- Opening Delimiter -
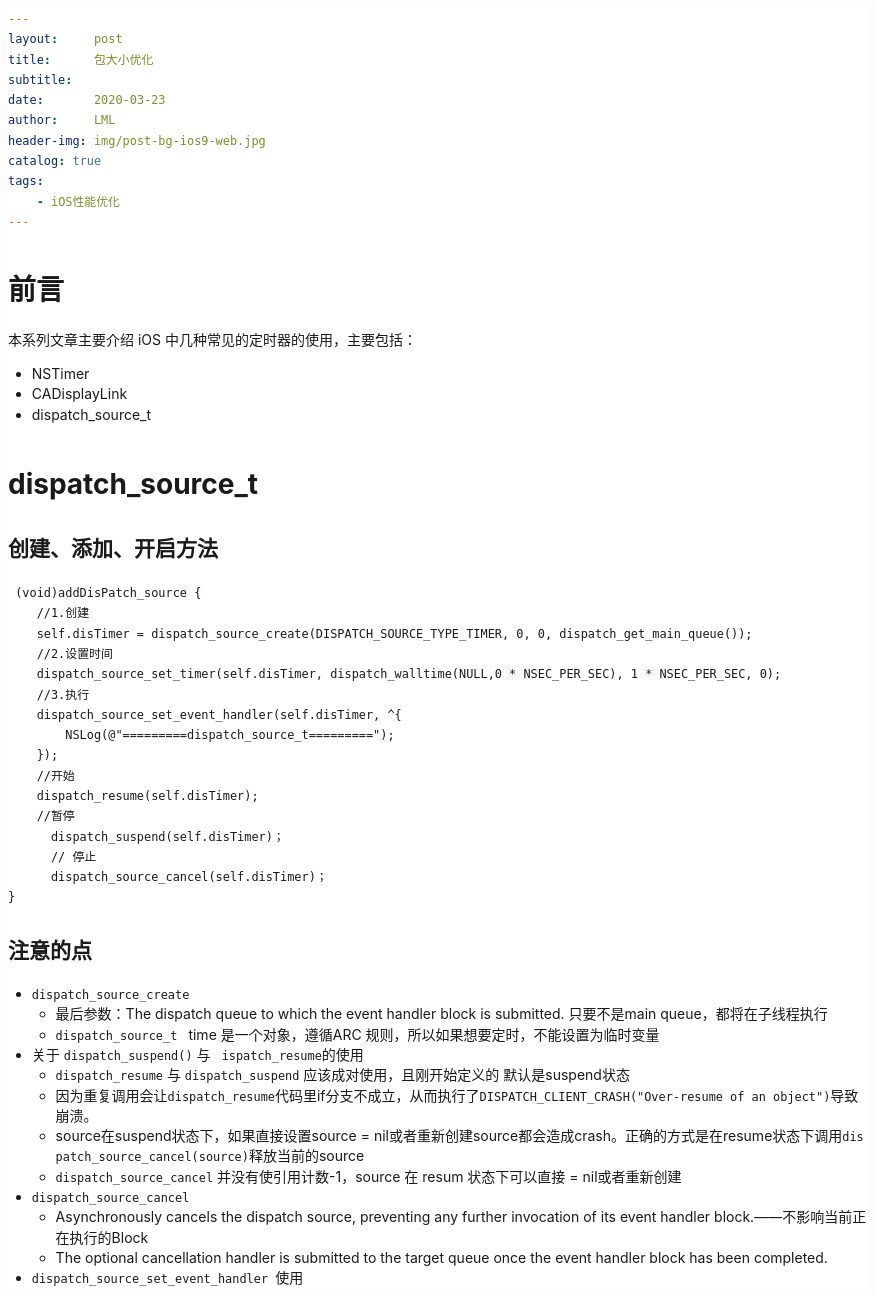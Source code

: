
 ```yaml
---
layout:     post
title:      包大小优化
subtitle:   
date:       2020-03-23
author:     LML
header-img: img/post-bg-ios9-web.jpg
catalog: true
tags:
    - iOS性能优化
---
```


# 前言
本系列文章主要介绍 iOS 中几种常见的定时器的使用，主要包括：  

+ NSTimer
+ CADisplayLink
+ dispatch_source_t

# dispatch_source_t
## 创建、添加、开启方法
```  
 (void)addDisPatch_source {
    //1.创建
    self.disTimer = dispatch_source_create(DISPATCH_SOURCE_TYPE_TIMER, 0, 0, dispatch_get_main_queue());
    //2.设置时间
    dispatch_source_set_timer(self.disTimer, dispatch_walltime(NULL,0 * NSEC_PER_SEC), 1 * NSEC_PER_SEC, 0);
    //3.执行
    dispatch_source_set_event_handler(self.disTimer, ^{
        NSLog(@"=========dispatch_source_t=========");
    });
    //开始
    dispatch_resume(self.disTimer);
    //暂停
      dispatch_suspend(self.disTimer)；
      // 停止
      dispatch_source_cancel(self.disTimer)；
}
```  
## 注意的点
+ ```dispatch_source_create``` 
	+ 最后参数：The dispatch queue to which the event handler block is submitted. 只要不是main queue，都将在子线程执行
	+ ```dispatch_source_t ``` time 是一个对象，遵循ARC 规则，所以如果想要定时，不能设置为临时变量
+ 关于 ```dispatch_suspend()``` 与 ``` ispatch_resume```的使用
	+ ```dispatch_resume``` 与 ```dispatch_suspend``` 应该成对使用，且刚开始定义的 默认是suspend状态
	+ 因为重复调用会让```dispatch_resume```代码里if分支不成立，从而执行了```DISPATCH_CLIENT_CRASH("Over-resume of an object")```导致崩溃。
	+ source在suspend状态下，如果直接设置source = nil或者重新创建source都会造成crash。正确的方式是在resume状态下调用```dispatch_source_cancel(source)```释放当前的source
	+ ```dispatch_source_cancel``` 并没有使引用计数-1，source 在 resum 状态下可以直接 = nil或者重新创建
+ ```dispatch_source_cancel```
	+ Asynchronously cancels the dispatch source, preventing any further invocation of its event handler block.——不影响当前正在执行的Block
	+ The optional cancellation handler is submitted to the target queue once the event handler block has been completed.
+ ```dispatch_source_set_event_handler ```使用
- Closing Delimiter -
### Work to be completed
Copy the records above exactly. The pictures are not part of the copy.

### Final answer
Source code

:
 ```yaml
---
layout:     post
title:      包大小优化
subtitle:   
date:       2020-03-23
author:     LML
header-img: img/post-bg-ios9-web.jpg
catalog: true
tags:
    - iOS性能优化
---
```


# 前言
本系列文章主要介绍 iOS 中几种常见的定时器的使用，主要包括：  

+ NSTimer
+ CADisplayLink
+ dispatch_source_t

# dispatch_source_t
## 创建、添加、开启方法
```  
 (void)addDisPatch_source {
    //1.创建
    self.disTimer = dispatch_source_create(DISPATCH_SOURCE_TYPE_TIMER, 0, 0, dispatch_get_main_queue());
    //2.设置时间
    dispatch_source_set_timer(self.disTimer, dispatch_walltime(NULL,0 * NSEC_PER_SEC), 1 * NSEC_PER_SEC, 0);
    //3.执行
    dispatch_source_set_event_handler(self.disTimer, ^{
        NSLog(@"=========dispatch_source_t=========");
    });
    //开始
    dispatch_resume(self.disTimer);
    //暂停
      dispatch_suspend(self.disTimer)；
      // 停止
      dispatch_source_cancel(self.disTimer)；
}
```  
## 注意的点
+ ```dispatch_source_create``` 
	+ 最后参数：The dispatch queue to which the event handler block is submitted. 只要不是main queue，都将在子线程执行
	+ ```dispatch_source_t ``` time 是一个对象，遵循ARC 规则，所以如果想要定时，不能设置为临时变量
+ 关于 ```dispatch_suspend()``` 与 ``` ispatch_resume```的使用
	+ ```dispatch_resume``` 与 ```dispatch_suspend``` 应该成对使用，且刚开始定义的 默认是suspend状态
	+ 因为重复调用会让```dispatch_resume```代码里if分支不成立，从而执行了```DISPATCH_CLIENT_CRASH("Over-resume of an object")```导致崩溃。
	+ source在suspend状态下，如果直接设置source = nil或者重新创建source都会造成crash。正确的方式是在resume状态下调用```dispatch_source_cancel(source)```释放当前的source
	+ ```dispatch_source_cancel``` 并没有使引用计数-1，source 在 resum 状态下可以直接 = nil或者重新创建
+ ```dispatch_source_cancel```
	+ Asynchronously cancels the dispatch source, preventing any further invocation of its event handler block.——不影响当前正在执行的Block
	+ The optional cancellation handler is submitted to the target queue once the event handler block has been completed.
+ ```dispatch_source_set_event_handler ```使用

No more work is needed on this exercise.